(Task goal): Take from the listing each line that has the string "console".

******

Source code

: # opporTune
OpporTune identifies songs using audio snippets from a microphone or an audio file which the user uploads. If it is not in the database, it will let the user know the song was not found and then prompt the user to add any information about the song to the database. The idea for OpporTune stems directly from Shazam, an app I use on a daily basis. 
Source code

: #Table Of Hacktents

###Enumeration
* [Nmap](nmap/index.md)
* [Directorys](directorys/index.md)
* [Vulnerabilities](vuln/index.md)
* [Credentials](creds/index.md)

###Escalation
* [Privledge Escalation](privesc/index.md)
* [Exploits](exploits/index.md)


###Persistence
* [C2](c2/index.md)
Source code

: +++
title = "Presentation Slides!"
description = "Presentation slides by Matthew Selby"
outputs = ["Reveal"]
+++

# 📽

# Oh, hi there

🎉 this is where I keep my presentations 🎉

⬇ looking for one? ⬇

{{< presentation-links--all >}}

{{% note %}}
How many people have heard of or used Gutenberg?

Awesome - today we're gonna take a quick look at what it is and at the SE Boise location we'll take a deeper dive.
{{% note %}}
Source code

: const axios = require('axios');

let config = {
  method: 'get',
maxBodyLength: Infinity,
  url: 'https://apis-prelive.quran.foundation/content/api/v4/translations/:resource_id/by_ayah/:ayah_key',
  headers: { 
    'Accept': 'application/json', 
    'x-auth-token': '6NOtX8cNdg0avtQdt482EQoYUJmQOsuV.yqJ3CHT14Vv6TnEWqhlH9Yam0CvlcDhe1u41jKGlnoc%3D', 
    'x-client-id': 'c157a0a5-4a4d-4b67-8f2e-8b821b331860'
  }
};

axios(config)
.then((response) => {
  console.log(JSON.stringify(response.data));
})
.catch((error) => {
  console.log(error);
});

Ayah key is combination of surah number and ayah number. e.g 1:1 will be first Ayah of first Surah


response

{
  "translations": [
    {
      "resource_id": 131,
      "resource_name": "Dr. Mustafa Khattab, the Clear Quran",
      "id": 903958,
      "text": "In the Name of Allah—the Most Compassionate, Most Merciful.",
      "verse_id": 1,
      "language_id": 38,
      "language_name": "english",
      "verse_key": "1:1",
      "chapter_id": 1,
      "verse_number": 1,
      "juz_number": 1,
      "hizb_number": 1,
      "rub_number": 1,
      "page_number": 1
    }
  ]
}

******

(Solution to this exercise):
  console.log(JSON.stringify(response.data));
  console.log(error);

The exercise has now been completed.